START EXCERPTED DATA
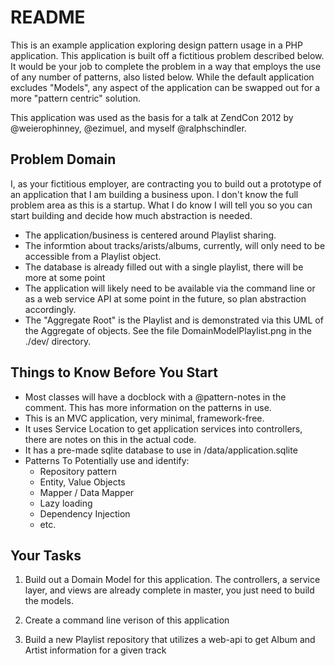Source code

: README
======

This is an example application exploring design pattern usage in a PHP
application.  This application is built off a fictitious problem
described below.  It would be your job to complete the problem in a way
that employs the use of any number of patterns, also listed below.
While the default application excludes "Models", any aspect of the
application can be swapped out for a more "pattern centric" solution.

This application was used as the basis for a talk at ZendCon 2012 by
@weierophinney, @ezimuel, and myself @ralphschindler.

Problem Domain
--------------

I, as your fictitious employer, are contracting you to build out a
prototype of an application that I am building a business upon. I
don't know the full problem area as this is a startup.  What I do
know I will tell you so you can start building and decide how much
abstraction is needed.

* The application/business is centered around Playlist sharing.
* The informtion about tracks/arists/albums, currently, will only
  need to be accessible from a Playlist object.
* The database is already filled out with a single playlist, there
  will be more at some point
* The application will likely need to be available via the command
  line or as a web service API at some point in the future, so plan
  abstraction accordingly.
* The "Aggregate Root" is the Playlist and is demonstrated via this
  UML of the Aggregate of objects. See the file DomainModelPlaylist.png
  in the ./dev/ directory.

Things to Know Before You Start
-------------------------------

* Most classes will have a docblock with a @pattern-notes in the
  comment. This has more information on the patterns in use.
* This is an MVC application, very minimal, framework-free.
* It uses Service Location to get application services into controllers,
  there are notes on this in the actual code.
* It has a pre-made sqlite database to use in /data/application.sqlite
* Patterns To Potentially use and identify:
  - Repository pattern
  - Entity, Value Objects
  - Mapper / Data Mapper
  - Lazy loading
  - Dependency Injection
  - etc.

Your Tasks
----------

1) Build out a Domain Model for this application.  The controllers,
   a service layer, and views are already complete in master, you
   just need to build the models.

2) Create a command line verison of this application

3) Build a new Playlist repository that utilizes a web-api to get
   Album and Artist information for a given track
END EXCERPTED DATA
**HOW TO COMPLETE THIS TASK:** Repeat each record exactly as shown above, dropping all images.

**ANSWER TO THIS PROBLEM:**
Source code

: README
======

This is an example application exploring design pattern usage in a PHP
application.  This application is built off a fictitious problem
described below.  It would be your job to complete the problem in a way
that employs the use of any number of patterns, also listed below.
While the default application excludes "Models", any aspect of the
application can be swapped out for a more "pattern centric" solution.

This application was used as the basis for a talk at ZendCon 2012 by
@weierophinney, @ezimuel, and myself @ralphschindler.

Problem Domain
--------------

I, as your fictitious employer, are contracting you to build out a
prototype of an application that I am building a business upon. I
don't know the full problem area as this is a startup.  What I do
know I will tell you so you can start building and decide how much
abstraction is needed.

* The application/business is centered around Playlist sharing.
* The informtion about tracks/arists/albums, currently, will only
  need to be accessible from a Playlist object.
* The database is already filled out with a single playlist, there
  will be more at some point
* The application will likely need to be available via the command
  line or as a web service API at some point in the future, so plan
  abstraction accordingly.
* The "Aggregate Root" is the Playlist and is demonstrated via this
  UML of the Aggregate of objects. See the file DomainModelPlaylist.png
  in the ./dev/ directory.

Things to Know Before You Start
-------------------------------

* Most classes will have a docblock with a @pattern-notes in the
  comment. This has more information on the patterns in use.
* This is an MVC application, very minimal, framework-free.
* It uses Service Location to get application services into controllers,
  there are notes on this in the actual code.
* It has a pre-made sqlite database to use in /data/application.sqlite
* Patterns To Potentially use and identify:
  - Repository pattern
  - Entity, Value Objects
  - Mapper / Data Mapper
  - Lazy loading
  - Dependency Injection
  - etc.

Your Tasks
----------

1) Build out a Domain Model for this application.  The controllers,
   a service layer, and views are already complete in master, you
   just need to build the models.

2) Create a command line verison of this application

3) Build a new Playlist repository that utilizes a web-api to get
   Album and Artist information for a given track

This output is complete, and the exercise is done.